» **Directions**:
Go through the entries below. Copy out every line that contains "기업들은".

[Plain-text document sources]
● ● ● ● ● ● ●

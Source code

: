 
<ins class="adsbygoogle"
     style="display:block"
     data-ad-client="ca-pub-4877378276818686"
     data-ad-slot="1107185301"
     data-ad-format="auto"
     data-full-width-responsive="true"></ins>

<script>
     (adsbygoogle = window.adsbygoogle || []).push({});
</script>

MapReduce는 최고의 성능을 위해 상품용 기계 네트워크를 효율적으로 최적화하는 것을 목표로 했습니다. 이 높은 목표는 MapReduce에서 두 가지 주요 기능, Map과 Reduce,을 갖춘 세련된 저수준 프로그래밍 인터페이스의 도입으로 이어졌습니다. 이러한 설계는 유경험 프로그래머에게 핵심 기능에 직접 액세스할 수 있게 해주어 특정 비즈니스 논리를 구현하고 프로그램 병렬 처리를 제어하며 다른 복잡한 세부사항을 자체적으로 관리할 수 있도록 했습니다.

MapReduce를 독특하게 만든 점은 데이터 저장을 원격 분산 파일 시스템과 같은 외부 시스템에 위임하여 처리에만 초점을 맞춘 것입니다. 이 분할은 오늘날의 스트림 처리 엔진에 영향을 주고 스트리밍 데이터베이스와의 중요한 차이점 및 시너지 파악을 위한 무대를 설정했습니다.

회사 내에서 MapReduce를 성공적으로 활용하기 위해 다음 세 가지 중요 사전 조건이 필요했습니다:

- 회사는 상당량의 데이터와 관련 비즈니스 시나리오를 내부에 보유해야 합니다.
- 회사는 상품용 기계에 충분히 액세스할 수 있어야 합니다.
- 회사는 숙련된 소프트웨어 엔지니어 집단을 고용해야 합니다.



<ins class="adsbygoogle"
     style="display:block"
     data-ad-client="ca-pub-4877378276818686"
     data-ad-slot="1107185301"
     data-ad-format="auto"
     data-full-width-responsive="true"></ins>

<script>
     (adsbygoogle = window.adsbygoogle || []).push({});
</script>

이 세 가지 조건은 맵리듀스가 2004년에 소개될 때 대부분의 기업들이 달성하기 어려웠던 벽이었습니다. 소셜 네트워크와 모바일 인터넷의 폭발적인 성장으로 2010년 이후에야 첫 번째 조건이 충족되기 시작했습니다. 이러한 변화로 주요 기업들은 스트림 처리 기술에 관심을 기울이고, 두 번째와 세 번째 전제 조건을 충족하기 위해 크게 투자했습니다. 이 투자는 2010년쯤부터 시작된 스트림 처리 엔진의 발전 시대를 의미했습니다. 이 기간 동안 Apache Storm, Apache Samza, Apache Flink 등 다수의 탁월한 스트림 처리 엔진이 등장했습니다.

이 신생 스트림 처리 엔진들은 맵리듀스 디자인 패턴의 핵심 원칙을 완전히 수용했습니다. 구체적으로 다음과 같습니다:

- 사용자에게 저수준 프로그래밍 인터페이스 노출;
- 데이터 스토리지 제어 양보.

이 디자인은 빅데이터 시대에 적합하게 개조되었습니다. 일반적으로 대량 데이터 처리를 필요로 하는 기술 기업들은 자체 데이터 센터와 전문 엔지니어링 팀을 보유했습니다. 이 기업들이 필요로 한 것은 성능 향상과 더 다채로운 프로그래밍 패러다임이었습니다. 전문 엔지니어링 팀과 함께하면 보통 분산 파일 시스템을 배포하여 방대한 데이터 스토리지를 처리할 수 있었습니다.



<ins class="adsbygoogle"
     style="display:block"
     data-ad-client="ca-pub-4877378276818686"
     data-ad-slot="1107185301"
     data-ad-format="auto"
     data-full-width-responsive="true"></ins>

● ● ● ● ● ● ●

» **Response to this task**:
이 세 가지 조건은 맵리듀스가 2004년에 소개될 때 대부분의 기업들이 달성하기 어려웠던 벽이었습니다. 소셜 네트워크와 모바일 인터넷의 폭발적인 성장으로 2010년 이후에야 첫 번째 조건이 충족되기 시작했습니다. 이러한 변화로 주요 기업들은 스트림 처리 기술에 관심을 기울이고, 두 번째와 세 번째 전제 조건을 충족하기 위해 크게 투자했습니다. 이 투자는 2010년쯤부터 시작된 스트림 처리 엔진의 발전 시대를 의미했습니다. 이 기간 동안 Apache Storm, Apache Samza, Apache Flink 등 다수의 탁월한 스트림 처리 엔진이 등장했습니다.
이 디자인은 빅데이터 시대에 적합하게 개조되었습니다. 일반적으로 대량 데이터 처리를 필요로 하는 기술 기업들은 자체 데이터 센터와 전문 엔지니어링 팀을 보유했습니다. 이 기업들이 필요로 한 것은 성능 향상과 더 다채로운 프로그래밍 패러다임이었습니다. 전문 엔지니어링 팀과 함께하면 보통 분산 파일 시스템을 배포하여 방대한 데이터 스토리지를 처리할 수 있었습니다.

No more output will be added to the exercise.